I didn't know this, and like Jack Straw I'm appalled by it, but I can't say I'm really surprised. The UK insurance sector seems to break just about every rule in the business handbook. To take just one obvious example, any normal (i.e. non-insurance) businessperson will tell you that your existing clients are like gold dust. It's much cheaper and easier to hang on to your present clients than it is to find new ones.
Not in the insurance business though. Massive churning of the customer base, through the astounding technique of always offering new customers a better deal than existing ones, seems to be the modus operandi of the entire industry. If you'll do something that perverse, there's no reason to think you won't do something else equally dumb, like driving up your claims expenses by selling data to unscrupulous lawyers.

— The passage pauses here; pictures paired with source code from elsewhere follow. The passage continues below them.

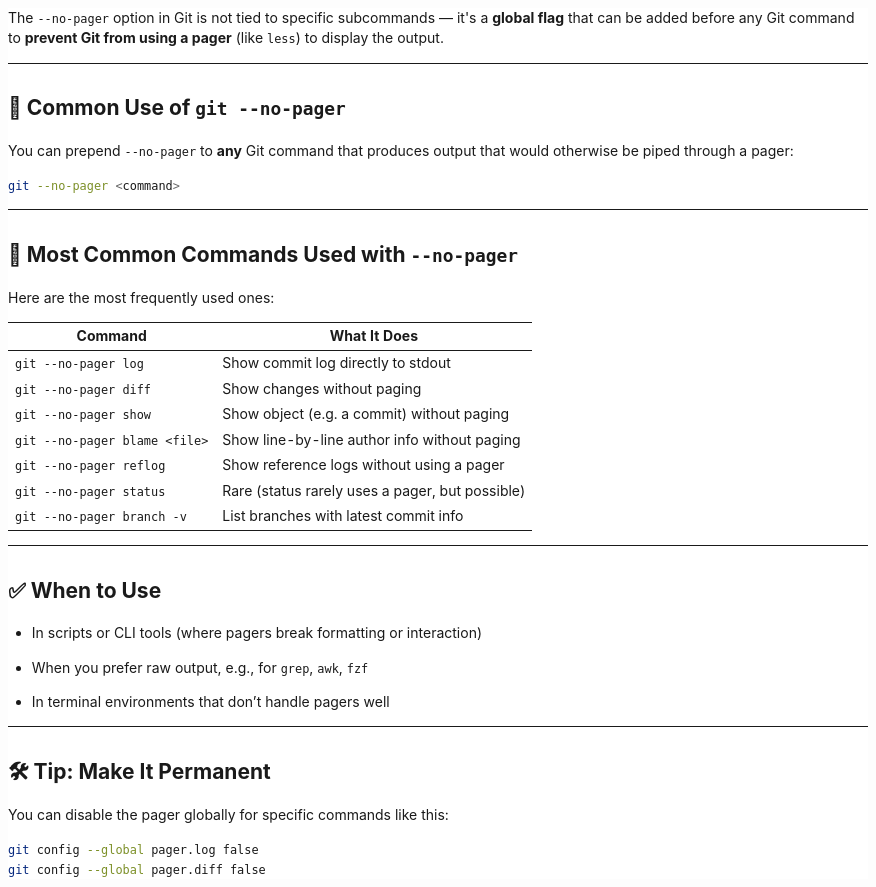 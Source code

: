 The `--no-pager` option in Git is not tied to specific subcommands — it's a **global flag** that can be added before any Git command to **prevent Git from using a pager** (like `less`) to display the output.

---

## 🧾 Common Use of `git --no-pager`

You can prepend `--no-pager` to **any** Git command that produces output that would otherwise be piped through a pager:

```bash
git --no-pager <command>
```

---

## 🔧 Most Common Commands Used with `--no-pager`

Here are the most frequently used ones:

| Command                       | What It Does                                    |
| ----------------------------- | ----------------------------------------------- |
| `git --no-pager log`          | Show commit log directly to stdout              |
| `git --no-pager diff`         | Show changes without paging                     |
| `git --no-pager show`         | Show object (e.g. a commit) without paging      |
| `git --no-pager blame <file>` | Show line-by-line author info without paging    |
| `git --no-pager reflog`       | Show reference logs without using a pager       |
| `git --no-pager status`       | Rare (status rarely uses a pager, but possible) |
| `git --no-pager branch -v`    | List branches with latest commit info           |

---

## ✅ When to Use

- In scripts or CLI tools (where pagers break formatting or interaction)
    
- When you prefer raw output, e.g., for `grep`, `awk`, `fzf`
    
- In terminal environments that don’t handle pagers well
    

---

## 🛠 Tip: Make It Permanent

You can disable the pager globally for specific commands like this:

```bash
git config --global pager.log false
git config --global pager.diff false
```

Jack Straw wants something done about the whole referrals game, and no sensible (i.e. non-insurance) person could disagree. However, I'm not sure that he's got to the bottom of it. He quotes a constituent who had been in an accident and received a text message from an ambulance chaser that began "Our records show that you may be entitled to £3,450 compensation for the accident you had". I've had several texts with exactly the same wording and even the same strangely specific amount. And I haven't even had an accident.*
* UPDATE, June 29: A doctor wrote to the papers today to say that she had received one of these messages too. Not only had she not had an accident, she had never even owned a car!